The PTC serves as a key resource in a network of polymer R&D and technical service centers of the recently merged Elf Aquitaine and Totalfina parent companies, reaching from the United States to Europe and Japan. This worldwide group of scientists and technical facilities, located in four countries, specializes in polymers such as polypropylene, polystyrene, polyethylene, polyvinylchloride, polymethylmethacrylate, polyamides and fluoropolymers. The merged companies coordinate their performance polymer R&D on a worldwide basis for synergy, speed and efficiency.

The three Performance Polymer business units represented at the center are:

  • Technical Polymers
  • Atoglas Division
  • Functional Polymers.

Dr. L. Louis Hegedus, vice president Research and Development, Elf Atochem North America, notes that the new center covers the full spectrum of Performance Polymers’ research and development activities, ranging from exploratory lab work through projects in their conceptual, feasibility, developmental and commercialization phases.

According to Rich Rowe, president of Performance Polymers in North America, the company’s fundamental objective is sustaining profitable growth. “We recognize that our customers have choices,” he said at the facility opening. Elf Atochem hopes that the PTC will help achieve this by providing three things: It will bring the company closer to its customers; it will drive innovation; and it will put three technical teams together, creating an energized, motivated group of people.

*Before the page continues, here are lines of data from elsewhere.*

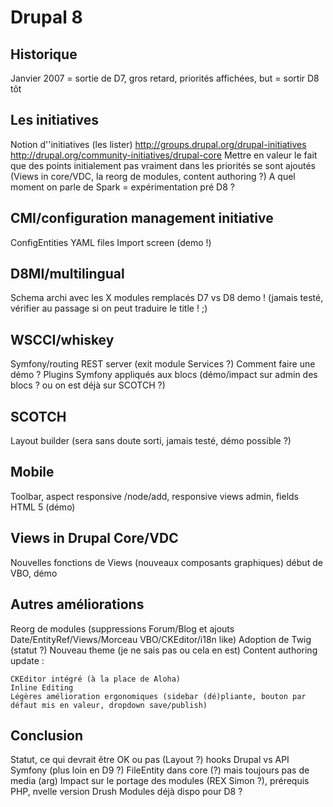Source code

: 
Drupal 8
========


Historique
----------

Janvier 2007 = sortie de D7, gros retard, priorités affichées, but = sortir D8 tôt


Les initiatives
---------------

Notion d''initiatives (les lister)
http://groups.drupal.org/drupal-initiatives
http://drupal.org/community-initiatives/drupal-core
Mettre en valeur le fait que des points initialement pas vraiment dans les priorités se sont ajoutés (Views in core/VDC, la reorg de modules, content authoring ?)
A quel moment on parle de Spark = expérimentation pré D8 ?

CMI/configuration management initiative
---------------------------------------

ConfigEntities
YAML files
Import screen (demo !)

D8MI/multilingual
-----------------

Schema archi avec les X modules remplacés D7 vs D8
demo ! (jamais testé, vérifier au passage si on peut traduire le title ! ;)

WSCCI/whiskey
-------------

Symfony/routing
REST server (exit module Services ?)
Comment faire une démo ?
Plugins Symfony appliqués aux blocs (démo/impact sur admin des blocs ? ou on est déjà sur SCOTCH ?)

SCOTCH
------

Layout builder (sera sans doute sorti, jamais testé, démo possible ?)

Mobile
------

Toolbar, aspect responsive /node/add, responsive views admin, fields HTML 5 (démo)

Views in Drupal Core/VDC
------------------------

Nouvelles fonctions de Views (nouveaux composants graphiques) début de VBO, démo

Autres améliorations
--------------------

Reorg de modules (suppressions Forum/Blog et ajouts Date/EntityRef/Views/Morceau VBO/CKEditor/i18n like)
Adoption de Twig (statut ?)
Nouveau theme (je ne sais pas ou cela en est)
Content authoring update :

    CKEditor intégré (à la place de Aloha)
    Inline Editing
    Légères amélioration ergonomiques (sidebar (dé)pliante, bouton par défaut mis en valeur, dropdown save/publish)

Conclusion
----------

Statut, ce qui devrait être OK ou pas (Layout ?)
hooks Drupal vs API Symfony (plus loin en D9 ?)
FileEntity dans core (?) mais toujours pas de media (arg)
Impact sur le portage des modules (REX Simon ?), prérequis PHP, nvelle version Drush
Modules déjà dispo pour D8 ?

Rowe says that the center represents an outstanding capability to work more closely with customers in the United States and beyond — developing new technologies and providing technical support. “Our focus is on core markets, where we can deliver measurable, differentiated value,” says Rowe. “In this sense we want to be a significant factor in our customers’ growth and success.”

The facility contains a wide variety of commercial-scale production equipment to support customer operations. In fact, the equipment, located in the high-bay process area of the building, occupies about a third of the facility. In addition, the facility contains several physical-testing and accelerated-weathering laboratories, which support the business units.

Research, development and technical service activities for the Technical Polymers business unit at the PTC seek to broaden the already impressive list of uses for polymers based on fluorochemistry and polyamide technology.

Recent notable developments in adhesive applications emerging from R&D include high-temperature, wash-resistant Platamid® copolyamide resin and Platherm® copolyester resin, which serve as hot melt adhesives for apparel. These resins are applied to interlining fabrics and nonwovens as powders, pellets and dispersions. The interlinings fuse to the fabric face in heated presses. Garments using these constructions have full fashion and form stability, and maintain their form after repeated dry cleaning and washing. Another adhesive development involves combining POLY B-D® resins with asphalt to improve joint sealants for bridges and other construction applications.

The product lines of the Functional Polymers Group include POLY B-D resins (hydroxyl terminated polybutadiene homopolymers), SMA® resins (styrene maleic anhydride copolymers), Orgasol® ultrafine polyamide powders, and functionalized polyolefin copolymers and terpolymers based on ethylene or propylene and modified with acrylate or maleic anhydride groups.

The family of POLY B-D resins includes hydroxyl- and vinyl-terminated polybutadiene homopolymers in addition to products that have epoxide functionality on the backbone. These resins are used to make elastomers that have outstanding low-temperature flexibility and hydrolytic stability, very low moisture-transmission rates, and excellent electrical insulation properties. Typically, the hydroxyl-terminated polybutadiene (HTPB) resins are reacted with isocyanates to yield polyurethanes that find utility in electrical potting and encapsulation, insulating glass window sealants, waterproof membranes and sealants for construction applications, adhesives, and binders for solid rocket motor propellants.